The fact that only about 0.04 percent of Americans gave more than $2,600 last election cycle means that even most of the donors who gave less than $25,000 were already elite in terms of political donations. But with these latest numbers, even the under-$25,000 contributors begins to look like small donors by comparison.

Among Bush’s top donors are people with an interest in some of the top foreign policy debates right now. Miguel Fernandez, a private equity executive who chipped in $3 million, the largest contribution to the super-PAC, was a refugee from Cuba. Bush has slammed President Obama’s rapprochement with the Castro regime. Hushang Ansary was the Iranian ambassador to the US before the Iranian Revolution; he and his wife each donated $1 million. Bush has likewise opposed Obama’s nuclear-containment deal with Iran.

The list of top donors has some expected names, the dependable rainmakers who have long fueled the Bush family. Included among the top donors are big Texas names like oilmen T. Boone Pickens and Ray Hunt, as well as the widow of Harold Simmons, a Dallas chemical magnate who is one of the largest political donors of all time and who was a major source of money for Karl Rove’s various fundraising efforts over the years.

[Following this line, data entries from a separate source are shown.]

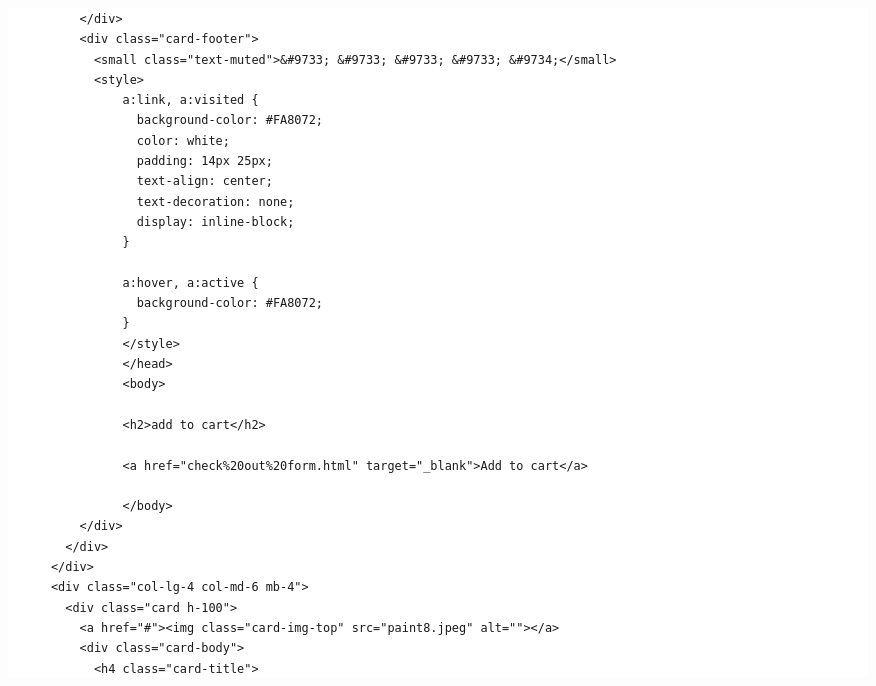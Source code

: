               </div>
              <div class="card-footer">
                <small class="text-muted">&#9733; &#9733; &#9733; &#9733; &#9734;</small>
                <style>
                    a:link, a:visited {
                      background-color: #FA8072;
                      color: white;
                      padding: 14px 25px;
                      text-align: center;
                      text-decoration: none;
                      display: inline-block;
                    }
                    
                    a:hover, a:active {
                      background-color: #FA8072;
                    }
                    </style>
                    </head>
                    <body>
                    
                    <h2>add to cart</h2>
                    
                    <a href="check%20out%20form.html" target="_blank">Add to cart</a>
                    
                    </body>
              </div>
            </div>
          </div>
          <div class="col-lg-4 col-md-6 mb-4">
            <div class="card h-100">
              <a href="#"><img class="card-img-top" src="paint8.jpeg" alt=""></a>
              <div class="card-body">
                <h4 class="card-title">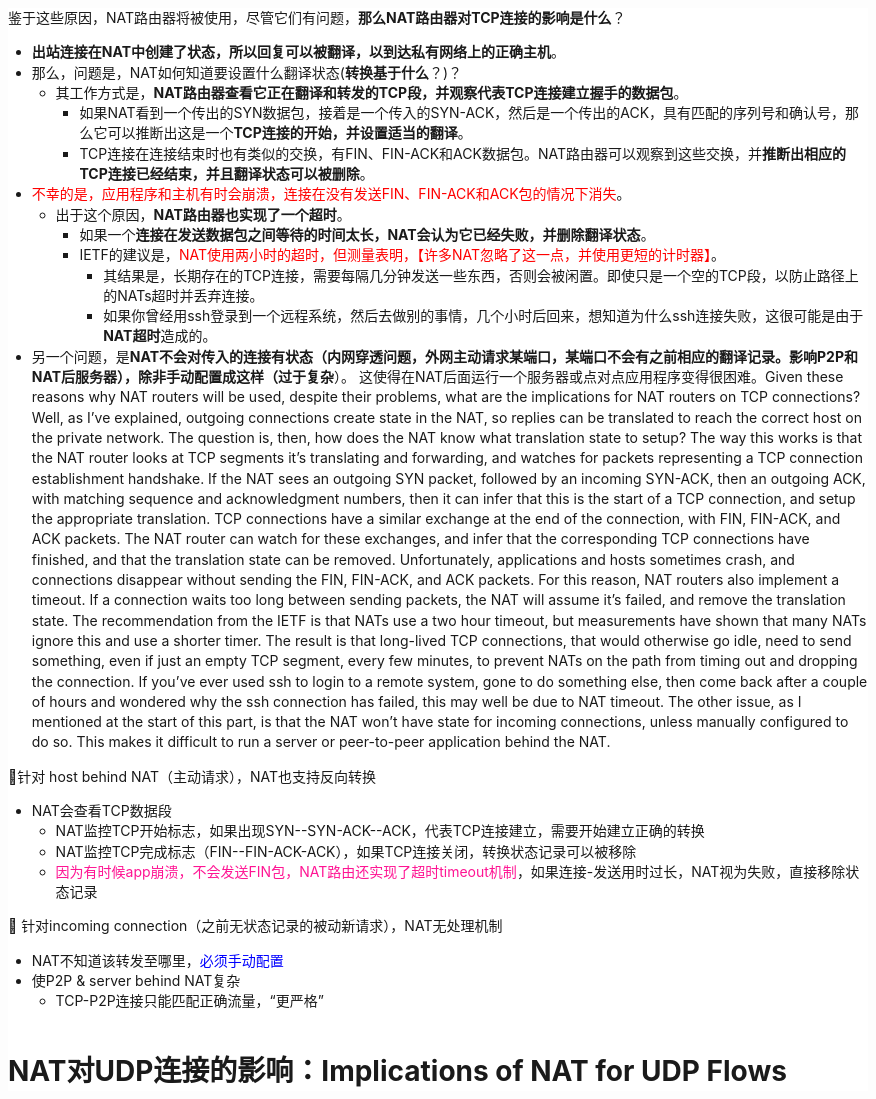 鉴于这些原因，NAT路由器将被使用，尽管它们有问题，**那么NAT路由器对TCP连接的影响是什么**？ 

* **出站连接在NAT中创建了状态，所以回复可以被翻译，以到达私有网络上的正确主机**。
* 那么，问题是，NAT如何知道要设置什么翻译状态(**转换基于什么**？)？
  * 其工作方式是，**NAT路由器查看它正在翻译和转发的TCP段，并观察代表TCP连接建立握手的数据包**。 
    * 如果NAT看到一个传出的SYN数据包，接着是一个传入的SYN-ACK，然后是一个传出的ACK，具有匹配的序列号和确认号，那么它可以推断出这是一个**TCP连接的开始，并设置适当的翻译**。
    * TCP连接在连接结束时也有类似的交换，有FIN、FIN-ACK和ACK数据包。NAT路由器可以观察到这些交换，并**推断出相应的TCP连接已经结束，并且翻译状态可以被删除**。
* <font color="red">不幸的是，应用程序和主机有时会崩溃，连接在没有发送FIN、FIN-ACK和ACK包的情况下消失</font>。
  * 出于这个原因，**NAT路由器也实现了一个超时**。
    * 如果一个**连接在发送数据包之间等待的时间太长，NAT会认为它已经失败，并删除翻译状态**。
    * IETF的建议是，<font color="red">NAT使用两小时的超时，但测量表明，【许多NAT忽略了这一点，并使用更短的计时器】</font>。
      * 其结果是，长期存在的TCP连接，需要每隔几分钟发送一些东西，否则会被闲置。即使只是一个空的TCP段，以防止路径上的NATs超时并丢弃连接。
      * 如果你曾经用ssh登录到一个远程系统，然后去做别的事情，几个小时后回来，想知道为什么ssh连接失败，这很可能是由于**NAT超时**造成的。
* 另一个问题，是**NAT不会对传入的连接有状态（内网穿透问题，外网主动请求某端口，某端口不会有之前相应的翻译记录。影响P2P和NAT后服务器），除非手动配置成这样（过于复杂**）。 这使得在NAT后面运行一个服务器或点对点应用程序变得很困难。Given these reasons why NAT routers will  be used, despite their problems, what are  the implications for NAT routers on TCP  connections?  Well, as I’ve explained, outgoing connections create  state in the NAT, so replies can  be translated to reach the correct host  on the private network. The question is,  then, how does the NAT know what  translation state to setup?  The way this works is that the  NAT router looks at TCP segments it’s  translating and forwarding, and watches for packets  representing a TCP connection establishment handshake.  If the NAT sees an outgoing SYN  packet, followed by an incoming SYN-ACK,  then an outgoing ACK, with matching sequence  and acknowledgment numbers, then it can infer  that this is the start of a TCP connection, and setup the appropriate translation.  TCP connections have a similar exchange at  the end of the connection, with FIN,  FIN-ACK, and ACK packets. The NAT router  can watch for these exchanges, and infer  that the corresponding TCP connections have finished,  and that the translation state can be  removed.  Unfortunately, applications and hosts sometimes crash,  and connections disappear without sending the FIN,  FIN-ACK, and ACK packets. For this reason,  NAT routers also implement a timeout.  If a connection waits too long between  sending packets, the NAT will assume it’s  failed, and remove the translation state.  The recommendation from the IETF is that  NATs use a two hour timeout,  but measurements have shown that many NATs  ignore this and use a shorter timer.  The result is that long-lived TCP connections,  that would otherwise go idle, need to  send something, even if just an empty  TCP segment, every few minutes, to prevent  NATs on the path from timing out  and dropping the connection.  If you’ve ever used ssh to login  to a remote system, gone to do  something else, then come back after a  couple of hours and wondered why the  ssh connection has failed, this may well  be due to NAT timeout.  The other issue, as I mentioned at  the start of this part, is that  the NAT won’t have state for incoming  connections, unless manually configured to do so.  This makes it difficult to run a  server or peer-to-peer application behind the NAT.

:orange:针对 host behind NAT（主动请求），NAT也支持反向转换

* NAT会查看TCP数据段
  * NAT监控TCP开始标志，如果出现SYN--SYN-ACK--ACK，代表TCP连接建立，需要开始建立正确的转换
  * NAT监控TCP完成标志（FIN--FIN-ACK-ACK），如果TCP连接关闭，转换状态记录可以被移除
  * <font color="deeppink">因为有时候app崩溃，不会发送FIN包，NAT路由还实现了超时timeout机制</font>，如果连接-发送用时过长，NAT视为失败，直接移除状态记录

:orange: 针对incoming connection（之前无状态记录的被动新请求），NAT无处理机制

* NAT不知道该转发至哪里，<font color="blue">必须手动配置</font>
* 使P2P & server behind NAT复杂
  * TCP-P2P连接只能匹配正确流量，“更严格”

# NAT对UDP连接的影响：Implications of NAT for UDP Flows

There are also a number of donors who are not people—something that could not have happened before the super-PAC era, or at least not on the same scale. NextEra Energy, Florida’s electric utility, donated $1 million to the super-PAC. That donation itself is unusual, given that publicly traded corporations have tended to avoid giving money to super-PACs, though they may legally do so after the Citizens United court decision in 2010. The US Sugar Corporation Charitable Trust donated $505,000—possibly a first for charities, which are generally excluded from involving themselves in politics.

Not all of the corporate donors are quite as transparent. One $1 million donation came from a shell corporation called Jasper Reserve LLC. On the disclosure forms, the company lists a Charleston, West Virginia address belonging to a law firm that has represented numerous coal companies over the years. The company appears to be registered in Delaware, effectively blocking any information about who founded it or runs it.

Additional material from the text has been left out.